Pending a final vote, Texas high schoolers will learn about Thomas Jefferson after all.
The 15-member State Board of Education split down party lines on dozens of amendments to the educational standards.
Those standards will have a profound impact on what Texas students learn over the next decade.
Here are some of the board's latest decisions:
- Under the standards, high school history students will have to study Thomas Jefferson.
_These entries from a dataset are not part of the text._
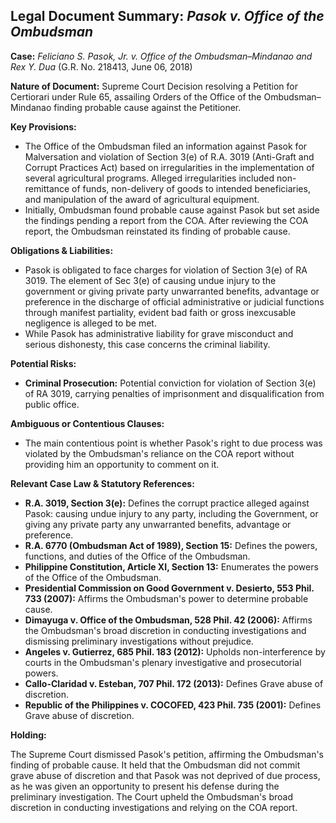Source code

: ## Legal Document Summary: *Pasok v. Office of the Ombudsman*

**Case:** *Feliciano S. Pasok, Jr. v. Office of the Ombudsman–Mindanao and Rex Y. Dua* (G.R. No. 218413, June 06, 2018)

**Nature of Document:** Supreme Court Decision resolving a Petition for Certiorari under Rule 65, assailing Orders of the Office of the Ombudsman–Mindanao finding probable cause against the Petitioner.

**Key Provisions:**

*   The Office of the Ombudsman filed an information against Pasok for Malversation and violation of Section 3(e) of R.A. 3019 (Anti-Graft and Corrupt Practices Act) based on irregularities in the implementation of several agricultural programs. Alleged irregularities included non-remittance of funds, non-delivery of goods to intended beneficiaries, and manipulation of the award of agricultural equipment.
*   Initially, Ombudsman found probable cause against Pasok but set aside the findings pending a report from the COA. After reviewing the COA report, the Ombudsman reinstated its finding of probable cause.

**Obligations & Liabilities:**

*   Pasok is obligated to face charges for violation of Section 3(e) of RA 3019. The element of Sec 3(e) of causing undue injury to the government or giving private party unwarranted benefits, advantage or preference in the discharge of official administrative or judicial functions through manifest partiality, evident bad faith or gross inexcusable negligence is alleged to be met.
*   While Pasok has administrative liability for grave misconduct and serious dishonesty, this case concerns the criminal liability.

**Potential Risks:**

*   **Criminal Prosecution:** Potential conviction for violation of Section 3(e) of RA 3019, carrying penalties of imprisonment and disqualification from public office.

**Ambiguous or Contentious Clauses:**

*   The main contentious point is whether Pasok's right to due process was violated by the Ombudsman's reliance on the COA report without providing him an opportunity to comment on it.

**Relevant Case Law & Statutory References:**

*   **R.A. 3019, Section 3(e):** Defines the corrupt practice alleged against Pasok: causing undue injury to any party, including the Government, or giving any private party any unwarranted benefits, advantage or preference.
*   **R.A. 6770 (Ombudsman Act of 1989), Section 15:** Defines the powers, functions, and duties of the Office of the Ombudsman.
*   **Philippine Constitution, Article XI, Section 13:** Enumerates the powers of the Office of the Ombudsman.
*   **Presidential Commission on Good Government v. Desierto, 553 Phil. 733 (2007):** Affirms the Ombudsman's power to determine probable cause.
*   **Dimayuga v. Office of the Ombudsman, 528 Phil. 42 (2006):** Affirms the Ombudsman's broad discretion in conducting investigations and dismissing preliminary investigations without prejudice.
*   **Angeles v. Gutierrez, 685 Phil. 183 (2012):** Upholds non-interference by courts in the Ombudsman's plenary investigative and prosecutorial powers.
*   **Callo-Claridad v. Esteban, 707 Phil. 172 (2013):** Defines Grave abuse of discretion.
*   **Republic of the Philippines v. COCOFED, 423 Phil. 735 (2001):** Defines Grave abuse of discretion.

**Holding:**

The Supreme Court dismissed Pasok's petition, affirming the Ombudsman's finding of probable cause. It held that the Ombudsman did not commit grave abuse of discretion and that Pasok was not deprived of due process, as he was given an opportunity to present his defense during the preliminary investigation. The Court upheld the Ombudsman's broad discretion in conducting investigations and relying on the COA report.
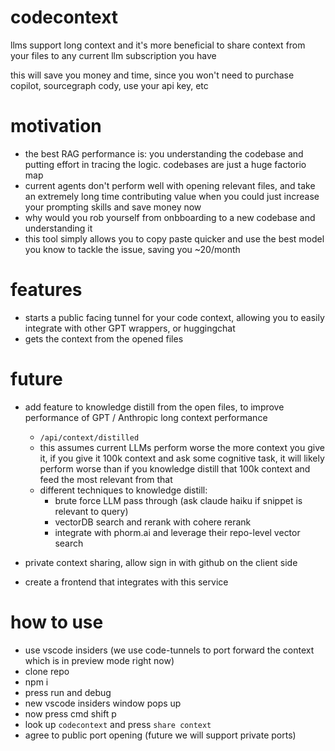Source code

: # codecontext

llms support long context and it's more beneficial to 
share context from your files to any current llm subscription you have

this will save you money and time, since you won't need to purchase copilot,
sourcegraph cody, use your api key, etc


# motivation
- the best RAG performance is: you understanding the codebase and putting effort in tracing the logic. codebases are just a huge factorio map
- current agents don't perform well with opening relevant files, and take an extremely long time contributing value when you could just increase your prompting skills and save money now
- why would you rob yourself from onbboarding to a new codebase and understanding it
- this tool simply allows you to copy paste quicker and use the best model you know to tackle the issue, saving you ~20/month

# features
- starts a public facing tunnel for your code context, allowing you to easily integrate with other GPT wrappers, or huggingchat
- gets the context from the opened files


# future
- add feature to knowledge distill from the open files, to improve performance of GPT / Anthropic long context performance
    - `/api/context/distilled`
    - this assumes current LLMs perform worse the more context you give it, if you give it 100k context and ask some cognitive task, it will likely perform worse than if you knowledge distill that 100k context and feed the most relevant from that
    - different techniques to knowledge distill:
        - brute force LLM pass through (ask claude haiku if snippet is relevant to query)
        - vectorDB search and rerank with cohere rerank
        - integrate with phorm.ai and leverage their repo-level vector search

- private context sharing, allow sign in with github on the client side
- create a frontend that integrates with this service

# how to use
- use vscode insiders (we use code-tunnels to port forward the context which is in preview mode right now)
- clone repo
- npm i 
- press run and debug 
- new vscode insiders window pops up
- now press cmd shift p
- look up `codecontext` and press `share context`
- agree to public port opening (future we will support private ports)


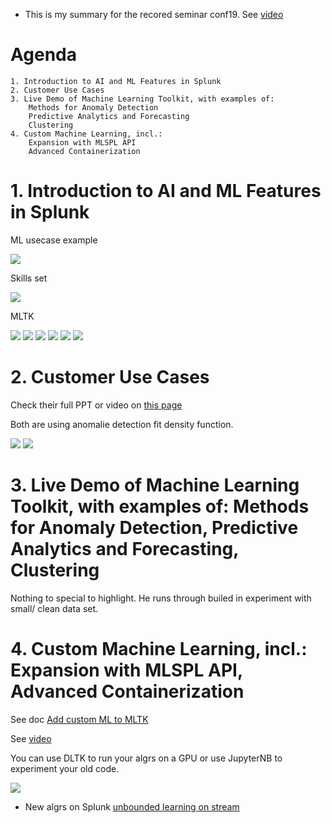 * This is my summary for the recored seminar conf19. 
See [video](https://www.splunk.com/en_us/form/splunk-artificial-intelligence-and-machine-learning)
# Agenda

    1. Introduction to AI and ML Features in Splunk
    2. Customer Use Cases
    3. Live Demo of Machine Learning Toolkit, with examples of:
        Methods for Anomaly Detection
        Predictive Analytics and Forecasting
        Clustering
    4. Custom Machine Learning, incl.:
        Expansion with MLSPL API
        Advanced Containerization
#  1. Introduction to AI and ML Features in Splunk
ML usecase example

![](image./S1.png)

Skills set

![](image./S2.png)

MLTK

![](image./S3.png)
![](image./S4.png)
![](image./S5.png)
![](image./S8.png)
![](image./S9.png)
![](image./S10.png)
# 2. Customer Use Cases
Check their full PPT or video on [ this page ](https://conf.splunk.com/watch/conf-online.html?#/)

Both are using anomalie detection fit density function. 

![](image./S6.png)
![](image./S7.png)

# 3. Live Demo of Machine Learning Toolkit, with examples of: Methods for Anomaly Detection, Predictive Analytics and Forecasting, Clustering
Nothing to special to highlight. He runs through builed in experiment with small/ clean data set.

# 4. Custom Machine Learning, incl.: Expansion with MLSPL API, Advanced Containerization
See doc [Add custom ML to MLTK](https://docs.splunk.com/Documentation/MLApp/5.1.0/API/Overview)

See [video](https://www.youtube.com/watch?v=p5PK2nuq5EI&list=PLSr58-DJdRyalgKiMaqyrGvpmgKs3mhhQ&index=7)

You can use DLTK to run your algrs on a GPU or use JupyterNB to experiment your old code. 

![](image./S11.png)

* New algrs on Splunk [ unbounded learning on stream](https://conf.splunk.com/files/2019/slides/DEV1139.pdf)
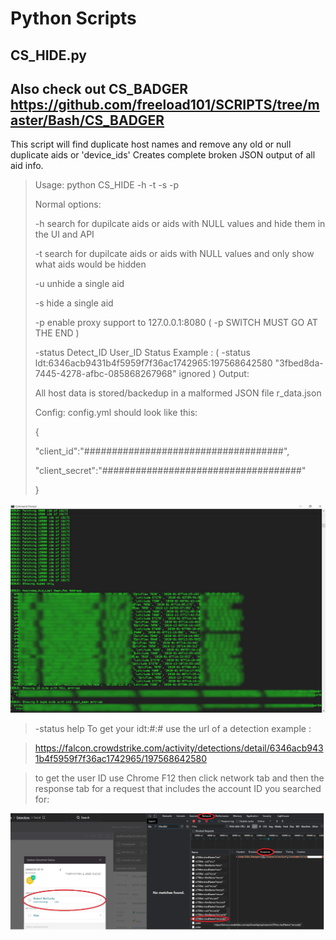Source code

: 


# Python Scripts

## CS_HIDE.py

## Also check out CS_BADGER https://github.com/freeload101/SCRIPTS/tree/master/Bash/CS_BADGER 

This script will find duplicate host names and remove any old or null duplicate aids or 'device_ids'
Creates complete broken JSON output of all aid info.

>Usage: python CS_HIDE -h -t -s -p
> 
> Normal options:
> 
>
>-h search for dupilcate aids or aids with NULL values and hide them in the UI and API
>
>-t search for dupilcate aids or aids with NULL values and only show what aids would be hidden
>
>-u unhide a single aid
>
>-s hide a single aid
>
>-p enable proxy support to 127.0.0.1:8080 ( -p SWITCH MUST GO AT THE END )
>
>-status Detect_ID User_ID Status
> Example : ( -status ldt:6346acb9431b4f5959f7f36ac1742965:197568642580 "3fbed8da-7445-4278-afbc-085868267968" ignored )
>Output: 
>
>All host data is stored/backedup in a malformed JSON file r_data.json
>
>Config:
> config.yml should look like this:
>
>{
>
>"client_id":"####################################",
>
>"client_secret":"####################################"
>
>}

![enter image description here](https://github.com/freeload101/Python/blob/master/CS_HIDE/CS_HIDE.jpg?raw=true)


> -status help
>To get your idt:#:# use the url of a detection example :

>https://falcon.crowdstrike.com/activity/detections/detail/6346acb9431b4f5959f7f36ac1742965/197568642580

>to get the user ID use Chrome F12 then click network tab and then the response tab for a request that includes the account ID you searched for:

![enter image description here](https://github.com/freeload101/Python/blob/master/CS_HIDE/CS_USER.jpg?raw=true)


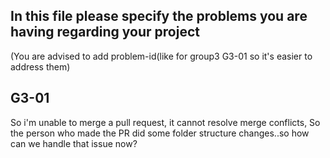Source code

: ## In this file please specify the problems you are having regarding your project
(You are advised to add problem-id(like for group3 G3-01 so it's easier to address them)

## G3-01
So i'm unable to merge a pull request, it cannot resolve merge conflicts,
So the person who made the PR did some folder structure changes..so how can we handle that issue now?
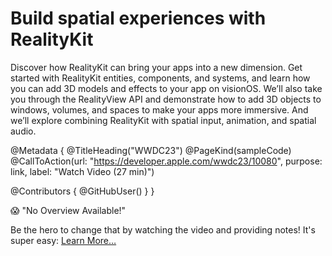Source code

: # Build spatial experiences with RealityKit

Discover how RealityKit can bring your apps into a new dimension. Get started with RealityKit entities, components, and systems, and learn how you can add 3D models and effects to your app on visionOS. We’ll also take you through the RealityView API and demonstrate how to add 3D objects to windows, volumes, and spaces to make your apps more immersive. And we’ll explore combining RealityKit with spatial input, animation, and spatial audio.

@Metadata {
   @TitleHeading("WWDC23")
   @PageKind(sampleCode)
   @CallToAction(url: "https://developer.apple.com/wwdc23/10080", purpose: link, label: "Watch Video (27 min)")

   @Contributors {
      @GitHubUser(<replace this with your GitHub handle>)
   }
}

😱 "No Overview Available!"

Be the hero to change that by watching the video and providing notes! It's super easy:
 [Learn More…](https://wwdcnotes.github.io/WWDCNotes/documentation/wwdcnotes/contributing)

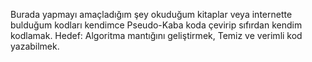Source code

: Burada yapmayı amaçladığım şey okuduğum kitaplar veya internette bulduğum kodları kendimce Pseudo-Kaba koda çevirip sıfırdan kendim kodlamak. 
Hedef: Algoritma mantığını geliştirmek, Temiz ve verimli kod yazabilmek.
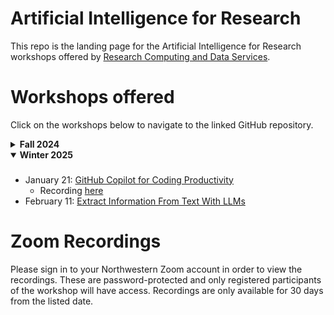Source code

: # Artificial Intelligence for Research

This repo is the landing page for the Artificial Intelligence for Research workshops offered by [Research Computing and Data Services](https://www.it.northwestern.edu/departments/it-services-support/research/).

# Workshops offered

Click on the workshops below to navigate to the linked GitHub repository.

<details>
  <summary><b>Fall 2024</b></summary>

  ###
  * October 8: [Writing Effective Prompts for Coding With LLMs](https://github.com/nuitrcs/promptEngineering)
      * Recording [here](https://northwestern.zoom.us/rec/share/W4mGW4wWgt2biBYJ90iN3K8ol6imdXBGEejFxh3rqyFiR8wlZTvUUu-Y1Tu4okag.fEHtMp9Q3ZOTwT4c)
  * November 12: [How to Choose your LLM](https://github.com/nuitrcs/artificial_intelligence_for_research/blob/main/How%20to%20Choose%20Your%20LLM.pptx)
      * Recording [here](https://northwestern.zoom.us/rec/share/rAc-5MnK9UiWDJn-tH4ORxOWez51RSdsTfMOQDSvf02sKdBhYbLx85gVcJPI5lnd.zU-dUZ-_7QeUka-c)

</details>

<details open>
  <summary><b>Winter 2025</b></summary>

  ###
  * January 21: [GitHub Copilot for Coding Productivity](https://github.com/nuitrcs/github_copilot_workshop)
      * Recording [here](https://northwestern.zoom.us/rec/share/ORh2E52tIGrTlr8j1rHM824G6hnroFKSYRXg1xG1tu6QvrgbROg1CxjmtA0utWgK.N4caotVwxVA_r5rs)
  * February 11: [Extract Information From Text With LLMs](https://github.com/nuitrcs/info_extraction_llm_workshop)

</details>

# Zoom Recordings

Please sign in to your Northwestern Zoom account in order to view the recordings. These are password-protected and only registered participants of the workshop will have access. Recordings are only available for 30 days from the listed date.
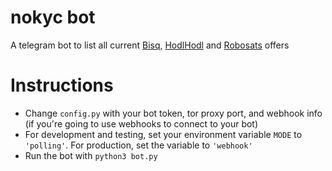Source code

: # nokyc bot
A telegram bot to list all current [Bisq](https://bisq.network), [HodlHodl](https://hodlhodl.com) and [Robosats](https://unsafe.robosats.com) offers

# Instructions
- Change `config.py` with your bot token, tor proxy port, and webhook info (if you're going to use webhooks to connect to your bot)
- For development and testing, set your environment variable `MODE` to `'polling'`. For production, set the variable to `'webhook'`
- Run the bot with `python3 bot.py`
  

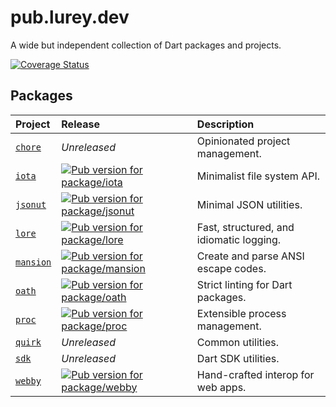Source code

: # pub.lurey.dev

A wide but independent collection of Dart packages and projects.

[![Coverage Status](https://coveralls.io/repos/github/matanlurey/pub.lurey.dev/badge.svg?branch=main)](https://coveralls.io/github/matanlurey/pub.lurey.dev?branch=main)

## Packages

<!-- #region(PACKAGE_TABLE) -->

| Project | Release | Description |
|:--------|:--------|:------------|
| [`chore`](./packages/chore) | _Unreleased_ | Opinionated project management. |
| [`iota`](./packages/iota) | [![Pub version for package/iota](https://img.shields.io/pub/v/iota?label=%20)](https://pub.dev/packages/iota) | Minimalist file system API. |
| [`jsonut`](./packages/jsonut) | [![Pub version for package/jsonut](https://img.shields.io/pub/v/jsonut?label=%20)](https://pub.dev/packages/jsonut) | Minimal JSON utilities. |
| [`lore`](./packages/lore) | [![Pub version for package/lore](https://img.shields.io/pub/v/lore?label=%20)](https://pub.dev/packages/lore) | Fast, structured, and idiomatic logging. |
| [`mansion`](./packages/mansion) | [![Pub version for package/mansion](https://img.shields.io/pub/v/mansion?label=%20)](https://pub.dev/packages/mansion) | Create and parse ANSI escape codes. |
| [`oath`](./packages/oath) | [![Pub version for package/oath](https://img.shields.io/pub/v/oath?label=%20)](https://pub.dev/packages/oath) | Strict linting for Dart packages. |
| [`proc`](./packages/proc) | [![Pub version for package/proc](https://img.shields.io/pub/v/proc?label=%20)](https://pub.dev/packages/proc) | Extensible process management. |
| [`quirk`](./packages/quirk) | _Unreleased_ | Common utilities. |
| [`sdk`](./packages/sdk) | _Unreleased_ | Dart SDK utilities. |
| [`webby`](./packages/webby) | [![Pub version for package/webby](https://img.shields.io/pub/v/webby?label=%20)](https://pub.dev/packages/webby) | Hand-crafted interop for web apps. |

<!-- #endregion -->
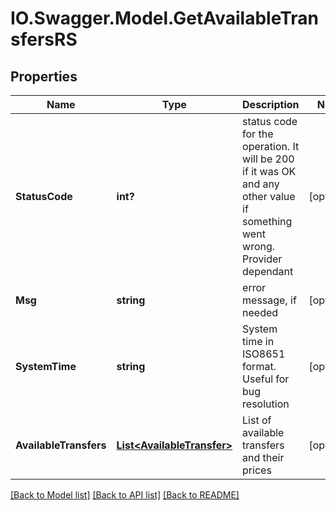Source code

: # IO.Swagger.Model.GetAvailableTransfersRS
## Properties

Name | Type | Description | Notes
------------ | ------------- | ------------- | -------------
**StatusCode** | **int?** | status code for the operation. It will be 200 if it was OK and any other value if something went wrong. Provider dependant | [optional] 
**Msg** | **string** | error message, if needed | [optional] 
**SystemTime** | **string** | System time in ISO8651 format. Useful for bug resolution | [optional] 
**AvailableTransfers** | [**List&lt;AvailableTransfer&gt;**](AvailableTransfer.md) | List of available transfers and their prices | [optional] 

[[Back to Model list]](../README.md#documentation-for-models) [[Back to API list]](../README.md#documentation-for-api-endpoints) [[Back to README]](../README.md)

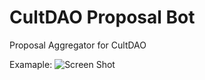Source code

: # CultDAO Proposal Bot
Proposal Aggregator for CultDAO

Examaple:
![Screen Shot](https://files.peakd.com/file/peakd-hive/autocrat/23tRxGGMmMTHkmvkYsphcD8aNhpkbZtR4ihjY4euvYWRszgFv9wRvezh9bYE4f84TSJNR.png)
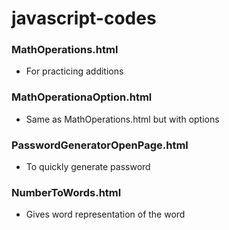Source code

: # javascript-codes
### MathOperations.html
- For practicing additions

### MathOperationaOption.html
- Same as MathOperations.html but with options

### PasswordGeneratorOpenPage.html
- To quickly generate password

### NumberToWords.html
- Gives word representation of the word
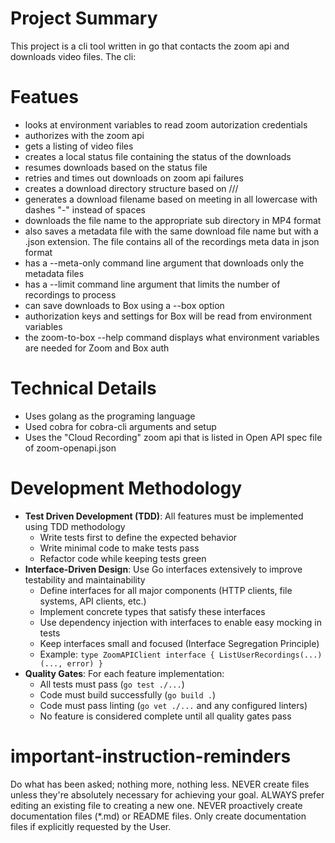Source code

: # Project Summary

This project is a cli tool written in go that contacts the zoom api and downloads video files. The cli:

# Featues

- looks at environment variables to read zoom autorization credentials
- authorizes with the zoom api
- gets a listing of video files
- creates a local status file containing the status of the downloads
- resumes downloads based on the status file
- retries and times out downloads on zoom api failures
- creates a download directory structure based on <user account>/<year>/<month>/<day>
- generates a download filename based on meeting <topic> in all lowercase with dashes "-" instead of spaces
- downloads the file name to the appropriate sub directory in MP4 format
- also saves a metadata file with the same download file name but with a .json extension. The file contains all of the recordings meta data in json format
- has a --meta-only command line argument that downloads only the metadata files
- has a --limit command line argument that limits the number of recordings to process
- can save downloads to Box using a --box option
- authorization keys and settings for Box will be read from environment variables
- the zoom-to-box --help command displays what environment variables are needed for Zoom and Box auth

# Technical Details

- Uses golang as the programing language
- Used cobra for cobra-cli arguments and setup
- Uses the "Cloud Recording" zoom api that is listed in Open API spec file of zoom-openapi.json

# Development Methodology

- **Test Driven Development (TDD)**: All features must be implemented using TDD methodology
  - Write tests first to define the expected behavior
  - Write minimal code to make tests pass
  - Refactor code while keeping tests green
- **Interface-Driven Design**: Use Go interfaces extensively to improve testability and maintainability
  - Define interfaces for all major components (HTTP clients, file systems, API clients, etc.)
  - Implement concrete types that satisfy these interfaces
  - Use dependency injection with interfaces to enable easy mocking in tests
  - Keep interfaces small and focused (Interface Segregation Principle)
  - Example: `type ZoomAPIClient interface { ListUserRecordings(...) (..., error) }`
- **Quality Gates**: For each feature implementation:
  - All tests must pass (`go test ./...`)
  - Code must build successfully (`go build .`)
  - Code must pass linting (`go vet ./...` and any configured linters)
  - No feature is considered complete until all quality gates pass

# important-instruction-reminders
Do what has been asked; nothing more, nothing less.
NEVER create files unless they're absolutely necessary for achieving your goal.
ALWAYS prefer editing an existing file to creating a new one.
NEVER proactively create documentation files (*.md) or README files. Only create documentation files if explicitly requested by the User.
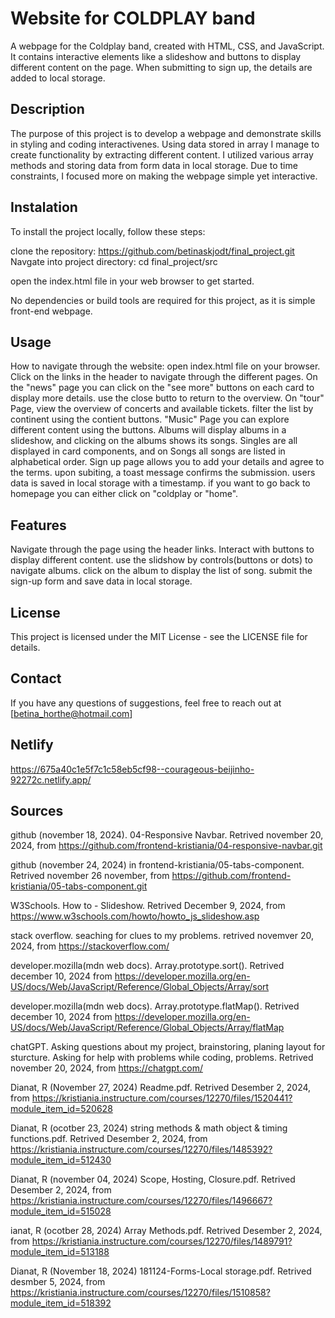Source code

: # Website for COLDPLAY band

A webpage for the Coldplay band, created with HTML, CSS, and JavaScript. It contains interactive elements like a slideshow and buttons to display different content on the page. When submitting to sign up, the details are added to local storage.

## Description

The purpose of this project is to develop a webpage and demonstrate skills in styling and coding interactivenes. Using data stored in array I manage to create functionality by extracting different content. I utilized various array methods and storing data from form data in local storage. Due to time constraints, I focused more on making the webpage simple yet interactive.

## Instalation

To install the project locally, follow these steps:

clone the repository: https://github.com/betinaskjodt/final_project.git
Navgate into project directory:
cd final_project/src

open the index.html file in your web browser to get started.

No dependencies or build tools are required for this project, as it is simple front-end webpage.

## Usage

How to navigate through the website:
open index.html file on your browser.
Click on the links in the header to navigate through the different pages.
On the "news" page you can click on the "see more" buttons on each card to display more details. use the close butto to return to the overview.
On "tour" Page, view the overview of concerts and available tickets. filter the list by continent using the contient buttons.
"Music" Page you can explore different content using the buttons. Albums will display albums in a slideshow, and clicking on the albums shows its songs. Singles are all displayed in card components, and on Songs all songs are listed in alphabetical order.
Sign up page allows you to add your details and agree to the terms. upon subiting, a toast message confirms the submission. users data is saved in local storage with a timestamp.
if you want to go back to homepage you can either click on "coldplay or "home".

## Features

Navigate through the page using the header links.
Interact with buttons to display different content.
use the slidshow by controls(buttons or dots) to navigate albums. click on the album to display the list of song.
submit the sign-up form and save data in local storage.

## License

This project is licensed under the MIT License - see the LICENSE file for details.

## Contact

If you have any questions of suggestions, feel free to reach out at [betina_horthe@hotmail.com]

## Netlify

https://675a40c1e5f7c1c58eb5cf98--courageous-beijinho-92272c.netlify.app/

## Sources

github (november 18, 2024). 04-Responsive Navbar. Retrived november 20, 2024, from https://github.com/frontend-kristiania/04-responsive-navbar.git

github (november 24, 2024) in frontend-kristiania/05-tabs-component. Retrived november 26 november, from https://github.com/frontend-kristiania/05-tabs-component.git

W3Schools. How to - Slideshow. Retrived December 9, 2024, from https://www.w3schools.com/howto/howto_js_slideshow.asp

stack overflow. seaching for clues to my problems. retrived novemver 20, 2024, from https://stackoverflow.com/

developer.mozilla(mdn web docs). Array.prototype.sort(). Retrived december 10, 2024 from https://developer.mozilla.org/en-US/docs/Web/JavaScript/Reference/Global_Objects/Array/sort

developer.mozilla(mdn web docs). Array.prototype.flatMap(). Retrived december 10, 2024 from https://developer.mozilla.org/en-US/docs/Web/JavaScript/Reference/Global_Objects/Array/flatMap

chatGPT. Asking questions about my project, brainstoring, planing layout for sturcture. Asking for help with problems while coding, problems. Retrived november 20, 2024, from https://chatgpt.com/

Dianat, R (November 27, 2024) Readme.pdf. Retrived Desember 2, 2024, from https://kristiania.instructure.com/courses/12270/files/1520441?module_item_id=520628

Dianat, R (ocotber 23, 2024) string methods & math object & timing functions.pdf. Retrived Desember 2, 2024, from https://kristiania.instructure.com/courses/12270/files/1485392?module_item_id=512430

Dianat, R (november 04, 2024) Scope, Hosting, Closure.pdf. Retrived Desember 2, 2024, from https://kristiania.instructure.com/courses/12270/files/1496667?module_item_id=515028

ianat, R (ocotber 28, 2024) Array Methods.pdf. Retrived Desember 2, 2024, from https://kristiania.instructure.com/courses/12270/files/1489791?module_item_id=513188

Dianat, R (November 18, 2024) 181124-Forms-Local storage.pdf. Retrived desmber 5, 2024, from https://kristiania.instructure.com/courses/12270/files/1510858?module_item_id=518392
He had been deleted in an earlier draft.
- The board decided it would be inappropriate to teach Texas students that the abbreviations BCE (Before Common Era) and CE (Common Era) can be used in place of BC and AD when referring to a year.
- Under the standards, educators must teach why communist economies failed, and capitalist economies succeeded after World War II.
- Students must also learn about “the benefits of the free enterprise system.”
Board members like Pat Hardy -- a history teacher for 30 years -- wanted students to compare America's economic systems with others, including communist systems.
"Let the students come to some of their own conclusions, when you come to conclusions on your own, then you understand why it's this or why it's that," Hardy said.
Conservative members like insurance salesman David Bradley believed it was important for Texas students to learn that America's system is better -- not compare it to communism.
"That gives the impression that there are benefits to communism - I mean, the teacher's going to have a hard time getting to that one,” Bradley said.
Throughout the meeting, some board members met in partisan groups to plan the amendments they'd offer. Some members feel that taints the process, while others support the standards.
The board has been working on these standards for months. In the last two days, they've made nearly 200 changes.